Charity shops are wonderful places and I'm so thankful that the UK and many other countries have embraced them. The concept doesn't exist yet in China, as far as I know, so I've been concerned about what to do with excess belongings while we're here. The most important thing of course, as far as waste is concerned, is 'don't buy anything you don't really need'. As for things like children's clothes, until recently I was a bit stumped. L will soon grow out of some really lovely knitted jumpers that I'd hate to throw away. A stay at our new favourite hostel Sim's in Chengdu a few weeks ago provided the answer. There they have a donation cupboard where items are taken to deprived areas of Tibet. I love that the cute clothes that are getting a bit tight on L will now hopefully one day be worn by a Tibetan child.
As we tried to find homes for our many belongings in the UK, I met some really inspiring people. I met a great lady whose company was doing matched fundraising for Macmillan Cancer Support, she sold things like our infant car seat that charity shops wouldn't take. We also linked up with a wonderful team at a local homeless charity who we gave our cot and other children's items, cutlery, crockery, spare linens and goodness knows what else too.

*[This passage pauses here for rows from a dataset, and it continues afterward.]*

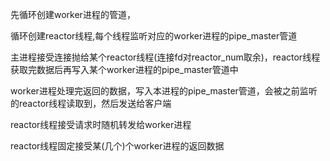 先循环创建worker进程的管道，

循环创建reactor线程,每个线程监听对应的worker进程的pipe\_master管道

主进程接受连接抛给某个reactor线程\(连接fd对reactor\_num取余\)，reactor线程获取完数据后再写入某个worker进程的pipe\_master管道中

worker进程处理完返回的数据，写入本进程的pipe\_master管道，会被之前监听的reactor线程读取到，然后发送给客户端



reactor线程接受请求时随机转发给worker进程

reactor线程固定接受某\(几个\)个worker进程的返回数据


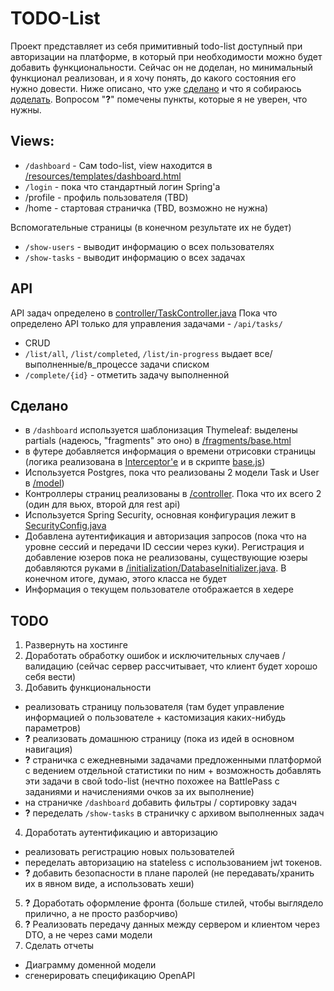 # TODO-List
Проект представляет из себя примитивный todo-list доступный при авторизации на платформе, в который при необходимости можно будет добавить функциональности.
Сейчас он не доделан, но минимальный функционал реализован, и я хочу понять, до какого состояния его нужно довести.
Ниже описано, что уже [сделано](#сделано) и что я собираюсь [доделать](#todo). Вопросом "__?__" помечены пункты, которые я не уверен, что нужны.

## Views:
- `/dashboard` - Сам todo-list, view находится в [/resources/templates/dashboard.html](src/main/resources/templates/dashboard.html)
- `/login` - пока что стандартный логин Spring'а
- /profile - профиль пользователя (TBD)
- /home - стартовая страничка (TBD, возможно не нужна)

Вспомогательные страницы (в конечном результате их не будет)
- `/show-users` - выводит информацию о всех пользователях
- `/show-tasks` - выводит информацию о всех задачах


## API
API задач определено в [controller/TaskController.java](/src/main/java/com/mysite/todolist/controller/TaskController.java)
Пока что определено API только для управления задачами - `/api/tasks/`
- CRUD
- `/list/all`, `/list/completed`, `/list/in-progress` выдает все/выполненные/в_процессе задачи списком
- `/complete/{id}` - отметить задачу выполненной

## Сделано
- в `/dashboard` используется шаблонизация Thymeleaf: выделены partials (надеюсь, "fragments" это оно) в [/fragments/base.html](src/main/resources/templates/fragments/base.html)
- в футере добавляется информация о времени отрисовки страницы (логика реализована в [Interceptor'е](/src/main/java/com/mysite/todolist/interceptor/TimingInterceptor.java) и в скрипте [base.js](/src/main/resources/static/js/base.js))
- Используется Postgres, пока что реализованы 2 модели Task и User в [/model](/src/main/java/com/mysite/todolist/model))
- Контроллеры страниц реализованы в [/controller](/src/main/java/com/mysite/todolist/conroller). Пока что их всего 2 (один для вьюх, второй для rest api)
- Используется Spring Security, основная конфигурация лежит в [SecurityConfig.java](/src/main/java/com/mysite/todolist/security/SecurityConfig.java)
- Добавлена аутентификация и авторизация запросов (пока что на уровне сессий и передачи ID сессии через куки). Регистрация и добавление юзеров пока не реализованы, существующие юзеры добавляются руками в [/initialization/DatabaseInitializer.java](/src/main/java/com/mysite/todolist/initialization/DatabaseInitializer.java). В конечном итоге, думаю, этого класса не будет
- Информация о текущем пользователе отображается в хедере

## TODO
1. Развернуть на хостинге
2. Доработать обработку ошибок и исключительных случаев / валидацию (сейчас сервер рассчитывает, что клиент будет хорошо себя вести)
3. Добавить функциональности
 - реализовать страницу пользователя (там будет управление информацией о пользователе + кастомизация каких-нибудь параметров)
 - __?__ реализовать домашнюю страницу (пока из идей в основном навигация)
 - __?__ страничка с ежедневными задачами предложенными платформой с ведением отдельной статистики по ним + возможность добавлять эти задачи в свой todo-list (нечтно похожее на BattlePass с заданиями и начислениями очков за их выполнение)
 - на страничке `/dashboard` добавить фильтры / сортировку задач
 - __?__ переделать `/show-tasks` в страничку с архивом выполненных задач 
4. Доработать аутентификацию и авторизацию
 - реализовать регистрацию новых пользователей
 - переделать авторизацию на stateless с использованием jwt токенов.
 - __?__ добавить безопасности в плане паролей (не передавать/хранить их в явном виде, а использовать хеши)
5. __?__ Доработать оформление фронта (больше стилей, чтобы выглядело прилично, а не просто разборчиво)
6. __?__ Реализовать передачу данных между сервером и клиентом через DTO, а не через сами модели 
7. Сделать отчеты
 - Диаграмму доменной модели
 - сгенерировать спецификацию  OpenAPI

They help young people set up homes after they have been homeless, and it was great to be able to help them as their work is very underfunded. They also took all our art and craft supplies as the shelter does art therapy when the young people first arrive. We made complete strangers happy as they took from our home a plethora of no longer needed items- a toastie maker, baby sling, silver cutlery, garden toys and much more through the freecycle network. We did sell some of our belongings but the mass giving was a much more positive experience.

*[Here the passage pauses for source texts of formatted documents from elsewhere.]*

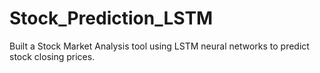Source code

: # Stock_Prediction_LSTM
Built a Stock Market Analysis tool using LSTM neural networks to predict stock closing prices.
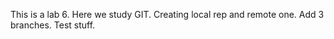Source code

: This is a lab 6. Here we study GIT. Creating local rep and remote one. 
Add 3 branches. Test stuff.
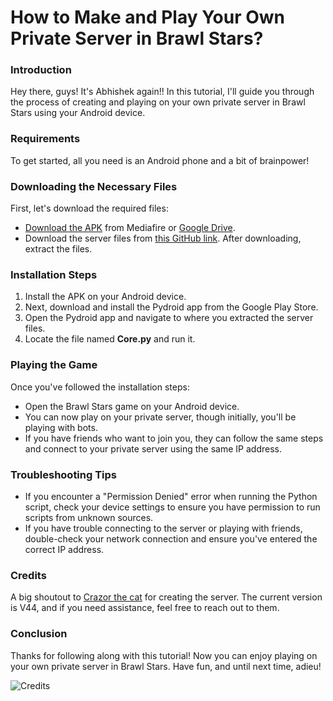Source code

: # How to Make and Play Your Own Private Server in Brawl Stars?

### Introduction
Hey there, guys! It's Abhishek again!! In this tutorial, I'll guide you through the process of creating and playing on your own private server in Brawl Stars using your Android device.

### Requirements
To get started, all you need is an Android phone and a bit of brainpower!

### Downloading the Necessary Files
First, let's download the required files:
- [Download the APK](https://www.mediafire.com/file/biid9ttuhiyeaoi/com.projectbsds.v44226.apk/file) from Mediafire or [Google Drive](https://drive.google.com/file/d/1zKy632blJDJV7YuBnUZe18Pxpra2lvm5/view?usp=sharing).
- Download the server files from [this GitHub link](https://github.com/CrazorTheCat/BSDS-V44/archive/refs/heads/master.zip). After downloading, extract the files.

### Installation Steps
1. Install the APK on your Android device.
2. Next, download and install the Pydroid app from the Google Play Store.
3. Open the Pydroid app and navigate to where you extracted the server files.
4. Locate the file named **Core.py** and run it.

### Playing the Game
Once you've followed the installation steps:
- Open the Brawl Stars game on your Android device.
- You can now play on your private server, though initially, you'll be playing with bots.
- If you have friends who want to join you, they can follow the same steps and connect to your private server using the same IP address.

### Troubleshooting Tips
- If you encounter a "Permission Denied" error when running the Python script, check your device settings to ensure you have permission to run scripts from unknown sources.
- If you have trouble connecting to the server or playing with friends, double-check your network connection and ensure you've entered the correct IP address.

### Credits
A big shoutout to [Crazor the cat](https://github.com/CrazorTheCat) for creating the server. The current version is V44, and if you need assistance, feel free to reach out to them.

### Conclusion
Thanks for following along with this tutorial! Now you can enjoy playing on your own private server in Brawl Stars. Have fun, and until next time, adieu!

![Credits](https://user-images.githubusercontent.com/52799759/176961091-0fe7c802-5ad5-433e-9e36-edec5545f492.png)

I think that giving financially is important too, if you can. I give regularly to two of my favourite charities Amnesty International and Concern Worldwide. I'm really inspired by individuals who pledge a certain percentage of their income to charity, this isn't just wealthy philanthropists but also people with more modest incomes. I'd like to give more but currently as nothing is going into my bank account I have to be careful. In the UK, charitable giving is widespread. In 2009/10, 56% of adults living in households in the UK donated to charitable causes. This is great, but could be even better.
Giving your time is also a wonderful thing to do, I think it's fantastic how many people volunteer in their free time to help others. This is something I'd currently really like to do, I need to find a good opportunity.

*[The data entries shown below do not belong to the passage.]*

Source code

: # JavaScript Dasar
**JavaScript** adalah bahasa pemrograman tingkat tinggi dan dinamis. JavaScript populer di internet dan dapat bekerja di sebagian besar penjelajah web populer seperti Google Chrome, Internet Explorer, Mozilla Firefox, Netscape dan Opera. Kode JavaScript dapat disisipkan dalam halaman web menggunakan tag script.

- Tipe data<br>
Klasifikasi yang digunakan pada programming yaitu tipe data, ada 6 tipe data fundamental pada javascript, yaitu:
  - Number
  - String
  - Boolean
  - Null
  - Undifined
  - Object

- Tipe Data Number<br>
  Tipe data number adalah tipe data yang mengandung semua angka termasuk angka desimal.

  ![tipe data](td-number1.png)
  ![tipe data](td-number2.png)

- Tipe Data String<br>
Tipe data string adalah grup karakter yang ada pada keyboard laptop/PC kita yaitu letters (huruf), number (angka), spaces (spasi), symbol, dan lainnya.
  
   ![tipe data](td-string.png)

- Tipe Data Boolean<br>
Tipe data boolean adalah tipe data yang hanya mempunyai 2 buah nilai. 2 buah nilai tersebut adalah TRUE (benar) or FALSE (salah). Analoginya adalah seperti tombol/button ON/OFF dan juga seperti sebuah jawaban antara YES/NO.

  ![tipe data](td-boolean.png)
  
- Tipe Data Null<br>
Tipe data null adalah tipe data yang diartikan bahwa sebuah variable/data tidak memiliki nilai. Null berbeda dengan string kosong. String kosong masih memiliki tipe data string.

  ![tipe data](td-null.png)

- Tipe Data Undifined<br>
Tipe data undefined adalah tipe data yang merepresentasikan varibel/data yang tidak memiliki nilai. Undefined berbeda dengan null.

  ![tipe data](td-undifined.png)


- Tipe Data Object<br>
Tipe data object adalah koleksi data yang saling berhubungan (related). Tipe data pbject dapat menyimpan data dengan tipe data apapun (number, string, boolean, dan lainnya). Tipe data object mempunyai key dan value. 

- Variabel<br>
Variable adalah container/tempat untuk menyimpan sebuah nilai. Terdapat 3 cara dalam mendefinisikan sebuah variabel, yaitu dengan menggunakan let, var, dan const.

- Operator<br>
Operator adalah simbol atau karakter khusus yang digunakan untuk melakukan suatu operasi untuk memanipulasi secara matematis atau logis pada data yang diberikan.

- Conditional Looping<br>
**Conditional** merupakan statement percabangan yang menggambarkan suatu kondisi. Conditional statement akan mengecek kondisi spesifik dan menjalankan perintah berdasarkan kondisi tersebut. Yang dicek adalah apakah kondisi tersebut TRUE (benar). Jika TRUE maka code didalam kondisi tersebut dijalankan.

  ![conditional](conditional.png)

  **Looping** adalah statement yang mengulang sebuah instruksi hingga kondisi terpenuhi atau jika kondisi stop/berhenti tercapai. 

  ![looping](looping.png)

We are so privileged in the West and most of us own so much more than we need. If you're sitting at a computer, reading blogs, then most likely you are very well off compared to so many in the world. So thank your lucky stars, stay grateful and be generous with your time, belongings and money to help those less well off. It helps others and makes you feel good so everybody wins!
“If you think you are too small to make a difference, try sleeping with a mosquito.”